Angus Estates, which consists of 46 homes, is one of several areas in the village of Harrison Hot Springs that is on well water and does not have access to potable water.
Normally, well water isn’t all that bad. After adding a filter, sometimes it’s barely even noticeable that it’s not potable water. But this isn’t the case at Angus Estates and resident Eddy Arndt made sure council knew that at Monday’s meeting. With a presentation which included jar of brown, sludgy well water, another jar filled with cloudy tap water and a used filter, Arndt requested that council provide water to the residents of Angus Estates.
“This is 2016 and we should have water,” he said to council.
Arndt is one of 21 residents from Myng Crescent that signed a petition which “demand[ed] that the Village of Harrison Hot Springs supply high quality water to all the residents of the Village.”
While the water could be a potential health hazard to residents, the constant maintenance is an issue as well.
“I just moved in to this community,” Arndt said. “If I would have known that I would have to have an iron filter, two water filters and a filter for my fridge so that I can have clean water, I wouldn’t have bought into this.”

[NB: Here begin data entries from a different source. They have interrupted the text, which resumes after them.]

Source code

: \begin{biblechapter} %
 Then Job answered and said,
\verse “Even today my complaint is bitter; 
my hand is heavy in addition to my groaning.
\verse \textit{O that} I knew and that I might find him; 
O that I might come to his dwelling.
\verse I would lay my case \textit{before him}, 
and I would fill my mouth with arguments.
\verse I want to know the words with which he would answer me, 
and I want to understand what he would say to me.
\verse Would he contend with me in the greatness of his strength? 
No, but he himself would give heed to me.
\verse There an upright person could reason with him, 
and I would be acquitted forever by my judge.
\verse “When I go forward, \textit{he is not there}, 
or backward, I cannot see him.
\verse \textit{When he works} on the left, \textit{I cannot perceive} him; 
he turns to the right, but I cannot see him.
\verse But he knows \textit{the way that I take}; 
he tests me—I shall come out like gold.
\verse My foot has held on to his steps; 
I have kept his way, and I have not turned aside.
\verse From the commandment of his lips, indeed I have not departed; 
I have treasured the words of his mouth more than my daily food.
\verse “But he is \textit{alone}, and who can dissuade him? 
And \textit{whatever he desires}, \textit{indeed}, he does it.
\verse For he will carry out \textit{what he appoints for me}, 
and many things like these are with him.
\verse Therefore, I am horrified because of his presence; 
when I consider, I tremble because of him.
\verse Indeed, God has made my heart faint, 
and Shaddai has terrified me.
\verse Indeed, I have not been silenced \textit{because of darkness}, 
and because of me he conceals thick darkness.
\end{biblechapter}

With each of these filters needing to be changed every other month, at $30 for each filter, it’s not an easy burden.
“It’s a constant maintenance problem that we’re going through and we’re paying taxes and we shouldn’t have to pay all this maintenance on our wells,” Arndt continued.

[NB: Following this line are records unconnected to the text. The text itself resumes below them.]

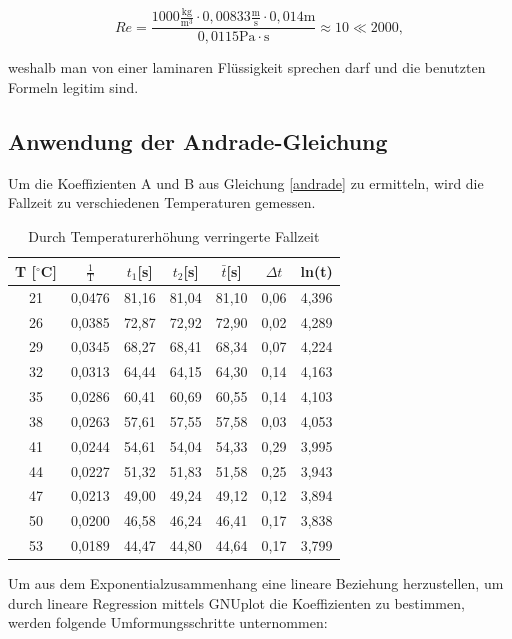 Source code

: \begin{equation}
 Re = \frac{1000\frac{\text{kg}}{\text{m}^3} \cdot 0,00833\frac{\text{m}}{\text{s}} \cdot 0,014 \text{m}}{0,0115 \text{Pa}\cdot\text{s}} \approx 10 \ll 2000,
\end{equation}

weshalb man von einer laminaren Flüssigkeit sprechen darf und die benutzten Formeln legitim sind.

\subsection{Anwendung der Andrade-Gleichung}
Um die Koeffizienten A und B aus Gleichung \eqref{andrade} zu ermitteln, wird die Fallzeit zu verschiedenen Temperaturen gemessen.

\renewcommand{\arraystretch}{1.2}
\begin{table}
 \begin{tabular}{c|c|c|c|c|c|c}
   T [$^\circ$C] & $\frac{1}{\text{T}}$& $t_1$[s] & $t_2$[s] & $\bar t$[s] & $\Delta t$ & ln(t)\\	
   \hline
21&	0,0476&	81,16&	81,04&	81,10&	0,06&	4,396\\
26&	0,0385&	72,87&	72,92&	72,90&	0,02&	4,289\\
29&	0,0345&	68,27&	68,41&	68,34&	0,07&	4,224\\
32&	0,0313&	64,44&	64,15&	64,30&	0,14&	4,163\\
35&	0,0286&	60,41&	60,69&	60,55&	0,14&	4,103\\
38&	0,0263&	57,61&	57,55&	57,58&	0,03&	4,053\\
41&	0,0244&	54,61&	54,04&	54,33&	0,29&	3,995\\
44&	0,0227&	51,32&	51,83&	51,58&	0,25&	3,943\\
47&	0,0213&	49,00&	49,24&	49,12&	0,12&	3,894\\
50&	0,0200&	46,58&	46,24&	46,41&	0,17&	3,838\\
53&	0,0189&	44,47&	44,80&	44,64&	0,17&	3,799\\


 \end{tabular}
\caption{Durch Temperaturerhöhung verringerte Fallzeit}
\end{table}
\renewcommand{\arraystretch}{1}

Um aus dem Exponentialzusammenhang eine lineare Beziehung herzustellen, um durch lineare Regression mittels GNUplot
die Koeffizienten zu bestimmen,
werden folgende Umformungsschritte unternommen:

Arndt’s delegation was well received by council and while they acknowledged the need for potable water at Angus Estates, funding the project is easier said than done. But council has applied for a grant for a $3.6 million project which would provide the necessary funding.

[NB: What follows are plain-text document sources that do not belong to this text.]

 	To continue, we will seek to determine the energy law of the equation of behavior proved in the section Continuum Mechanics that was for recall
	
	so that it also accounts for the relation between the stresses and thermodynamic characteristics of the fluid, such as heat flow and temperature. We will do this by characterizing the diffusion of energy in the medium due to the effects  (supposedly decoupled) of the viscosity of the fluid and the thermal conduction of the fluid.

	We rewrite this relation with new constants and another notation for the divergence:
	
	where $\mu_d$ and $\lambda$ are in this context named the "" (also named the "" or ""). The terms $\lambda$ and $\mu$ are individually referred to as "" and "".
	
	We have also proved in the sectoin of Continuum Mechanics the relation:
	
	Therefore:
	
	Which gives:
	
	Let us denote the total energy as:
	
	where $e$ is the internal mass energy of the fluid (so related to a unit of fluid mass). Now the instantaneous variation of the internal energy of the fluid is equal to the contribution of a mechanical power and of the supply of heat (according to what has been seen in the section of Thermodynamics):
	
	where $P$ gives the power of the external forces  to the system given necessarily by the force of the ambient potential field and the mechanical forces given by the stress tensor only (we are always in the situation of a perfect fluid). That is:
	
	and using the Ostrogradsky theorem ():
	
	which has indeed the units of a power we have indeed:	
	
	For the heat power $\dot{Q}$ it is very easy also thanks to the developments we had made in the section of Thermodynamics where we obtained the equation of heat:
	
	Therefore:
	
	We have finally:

The grant, which would consist of $1.2 million from both the federal government and the provincial government, as well is the village of Harrison Hot Springs, will fund a project which will see the replacement of the village’s supply return lines.
“We’ve been informed that the supply lines, the lines that run down from the reservoir to the station where the water is treated, need to be replaced,” mayor Leo Facio said. “They’re not up to earthquake standards and they need to be replaced.”
The second phase of the project will include providing potable water to Angus Estates, as well as replacing road surfaces, curbs and gutters. The third phase of the project includes providing water to other areas including Pine Avenue, Emerald Avenue and Diamond Street.
The grant won’t be council’s first attempt to improve the village’s water infrastructures. In 2013 a portion of a grant was approved which saw the construction of a new water treatment plant. But the $55,000 grant was not enough to expand water into areas such as Angus Estates.
At this point, Facio is unsure of if or when the current grant will be approved and when council can move forward with the project.
“We have got no idea,” he said. “It’s in the hands of the federal and provincial governments. We have our money ready and we’ll see what happens.”
Despite the need for project to move forward, chief administrative officer Madeline McDonald noted that doing so would jeopardize council’s eligibility for funding.
“Funds are not eligible for reimbursement if they’ve been spent before the grant is approved,” she said. “Unfortunately, the way these things are structured, we are forced to wait for approval before we move forward.”
Arndt isn’t the first resident of Angus Estates to advocate for potable water. According to Arndt, residents first delegated the issue to council 12 years ago and while he is pleased with council’s support, based on the success of previous delegations made by Angus Court residents, he is unsure of how genuine the support is.
“When we walked out I felt very sure that something was going to happen, but unfortunately, what I’m finding out is this is what [other residents] have heard every time they’ve gone in,” he explained. “Everyone is sympathetic, everyone endorses it, but no one does anything.”
While it’s not council’s decision whether or not they receive the necessary grants, Arndt noted that there are other avenues that council could take to fund the project.
“We get the sentiments that they give us, but they don’t do anything about it or put money aside,” he said. “Any municipality, any township, any district, any village, should be putting money away in a contingency fund to take care of emergencies and we haven’t done it.”
Arndt will be meeting with Chilliwack-Hope MLA Laurie Throness to request his support in advocating for the approval of the grant.
Councillor John Hansen supported Arndt’s decision to do so.
“This is terrible,” he said. “It’s absolutely horrible and a display like that going to the minister would just reinforce what we’re trying to do as well and the more people that are bombarded with this issue, the more likely we are to forge ahead and be successful.”
Should the grant request be unsuccessful, McDonald stated that council will still work to provide portable water to Angus Estates.
“We can return to the table and council can direct staff to go forward in the absence of a grant,” she said. “There would be ways of approaching the problem in a less extensive way. We would have to look at that when the time comes.”
While Arndt is still hopeful that the grant will be approved, he’s prepared to keep fighting if it’s not.
“We just started,” Arndt said. “You don’t just throw your hands up. We’ve just got to keep kicking at the can.”